My wife is in Singapore selling a small flat, she'll be returning to Aus with a (Sing dollar) cheque for about 220,000 Sing dollars.

Unfortunately, that 220,000 has converted to as high as 227,000 Aus to as low as 202,000 aus in a space of just a few weeks.

(220,000.00 SGD = 206,837.05 AUD right now..)

This is a huge amount of money, and it's our house deposit - so what would you do? (Hypothetically of course!)

Wait a bit because the Aussie dollar might fall, or just cash the thing because it seems to be on the up.

I'd just hate to make the wrong decision..

Any hypothetical suggestions would be most welcome..

Thanks again.


----------



## tayser (23 April 2009)

SGD is quasi-pegged to USD so if AUD/USD falls (USD strengthens, AUD weakens), you'll get more AUD if you convert at that point.
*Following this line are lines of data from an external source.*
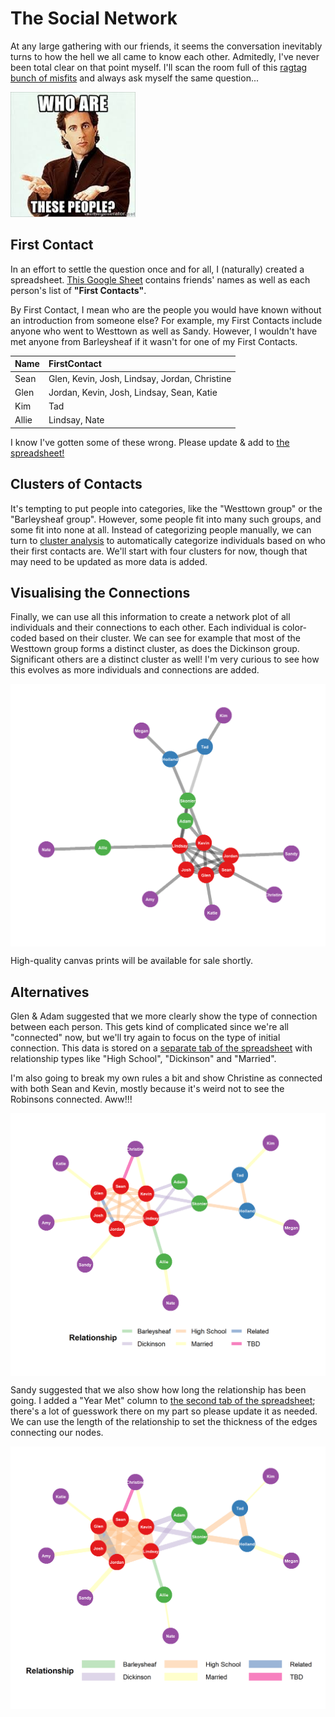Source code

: The Social Network
================

At any large gathering with our friends, it seems the conversation inevitably turns to how the hell we all came to know each other. Admitedly, I've never been total clear on that point myself. I'll scan the room full of this [ragtag bunch of misfits](https://tvtropes.org/pmwiki/pmwiki.php/Main/RagtagBunchOfMisfits) and always ask myself the same question...

<img src="seinfeld.jpg" alt="no caption" width="200" />

First Contact
-------------

In an effort to settle the question once and for all, I (naturally) created a spreadsheet. [This Google Sheet](https://docs.google.com/spreadsheets/d/1YsUYg0vrxi9oyW-0IcuE8XfAKGZb6MR7VlpmdChGI0A) contains friends' names as well as each person's list of **"First Contacts"**.

By First Contact, I mean who are the people you would have known without an introduction from someone else? For example, my First Contacts include anyone who went to Westtown as well as Sandy. However, I wouldn't have met anyone from Barleysheaf if it wasn't for one of my First Contacts.

| Name  | FirstContact                                  |
|:------|:----------------------------------------------|
| Sean  | Glen, Kevin, Josh, Lindsay, Jordan, Christine |
| Glen  | Jordan, Kevin, Josh, Lindsay, Sean, Katie     |
| Kim   | Tad                                           |
| Allie | Lindsay, Nate                                 |

I know I've gotten some of these wrong. Please update & add to [the spreadsheet!](https://docs.google.com/spreadsheets/d/1YsUYg0vrxi9oyW-0IcuE8XfAKGZb6MR7VlpmdChGI0A)

Clusters of Contacts
--------------------

It's tempting to put people into categories, like the "Westtown group" or the "Barleysheaf group". However, some people fit into many such groups, and some fit into none at all. Instead of categorizing people manually, we can turn to [cluster analysis](https://en.wikipedia.org/wiki/Cluster_analysis) to automatically categorize individuals based on who their first contacts are. We'll start with four clusters for now, though that may need to be updated as more data is added.

Visualising the Connections
---------------------------

Finally, we can use all this information to create a network plot of all individuals and their connections to each other. Each individual is color-coded based on their cluster. We can see for example that most of the Westtown group forms a distinct cluster, as does the Dickinson group. Significant others are a distinct cluster as well! I'm very curious to see how this evolves as more individuals and connections are added.

<img src="README_files/figure-markdown_github/social_network-1.png" style="display: block; margin: auto;" />

High-quality canvas prints will be available for sale shortly.

Alternatives
------------

Glen & Adam suggested that we more clearly show the type of connection between each person. This gets kind of complicated since we're all "connected" now, but we'll try again to focus on the type of initial connection. This data is stored on a [separate tab of the spreadsheet](https://docs.google.com/spreadsheets/d/1YsUYg0vrxi9oyW-0IcuE8XfAKGZb6MR7VlpmdChGI0A/edit#gid=1618818909) with relationship types like "High School", "Dickinson" and "Married".

I'm also going to break my own rules a bit and show Christine as connected with both Sean and Kevin, mostly because it's weird not to see the Robinsons connected. Aww!!!

<img src="README_files/figure-markdown_github/alternative-1.png" style="display: block; margin: auto;" />

Sandy suggested that we also show how long the relationship has been going. I added a "Year Met" column to [the second tab of the spreadsheet](https://docs.google.com/spreadsheets/d/1YsUYg0vrxi9oyW-0IcuE8XfAKGZb6MR7VlpmdChGI0A/edit#gid=1618818909); there's a lot of guesswork there on my part so please update it as needed. We can use the length of the relationship to set the thickness of the edges connecting our nodes.

<img src="README_files/figure-markdown_github/alternative2-1.png" style="display: block; margin: auto;" />
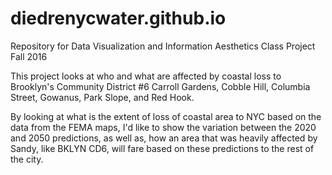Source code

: # diedrenycwater.github.io
Repository for Data Visualization and Information Aesthetics Class Project Fall 2016

This project looks at who and what are affected by coastal loss to Brooklyn's Community District #6 Carroll Gardens, Cobble Hill, Columbia Street, Gowanus, Park Slope, and Red Hook.

By looking at what is the extent of loss of coastal area to NYC based on the data from the FEMA maps, I'd like to show the variation between the 2020 and 2050 predictions, as well as, how an area that was heavily affected by Sandy, like BKLYN CD6, will fare based on these predictions to the rest of the city.
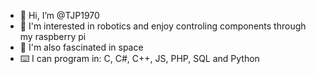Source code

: - 👋 Hi, I’m @TJP1970
- 🤖 I'm interested in robotics and enjoy controling components through my raspberry pi
- 🌌 I'm also fascinated in space
- ⌨️ I can program in: C, C#, C++, JS, PHP, SQL and Python

<!---
TJP1970/TJP1970 is a ✨ special ✨ repository because its `README.md` (this file) appears on your GitHub profile.
You can click the Preview link to take a look at your changes.
--->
I'm not a fundamental trader - and most people who visit this forum are attracted to technical trading of FX so you're not likely to get many hypotheticals.  

FX is always an inherant risk when buying/selling property/other assets in another jurisdiction which really can't be avoided and no-one can offer a concrete crystal ball outlook on where currency pairs are headed.


----------



## >Apocalypto< (23 April 2009)

Wazandy said:


> Cheers guys..
> 
> My wife is in Singapore selling a small flat, she'll be returning to Aus with a (Sing dollar) cheque for about 220,000 Sing dollars.
> 
> ...




You can take the option of waiting on the AUD to fall... that's if it does! 

Another thing to think about is hedging your exposure. if you want to lock in the current rate you have now.

Fundermentals are tricky as you have to know the expected and the released. 

In TA terms the overall trend from 08 is down. the PA shows similar situation to the AUD/USD a range/base formed showing support that lead to a rally (current) out of the base. the current rally is selling but on a now point of veiw the short to medium term is bullish. (that's from the charts now) till the pattern shows a change in thren it's a real 50/50 on the aud now going up further or back into the range. if the AUD finds support on the base high which is close to the 38.2 fib point and moves off it high prices could be expected. if the range high fails as support then the aud going back into the range is a good guess.

sorry mate right now a real 50/50

I have posted the Daily and Weekly charts.... 50/50 or so 50/50

Cheers


----------



## Wazandy (24 April 2009)

That's much appreciated mate.

Thanks for the time and effort.


----------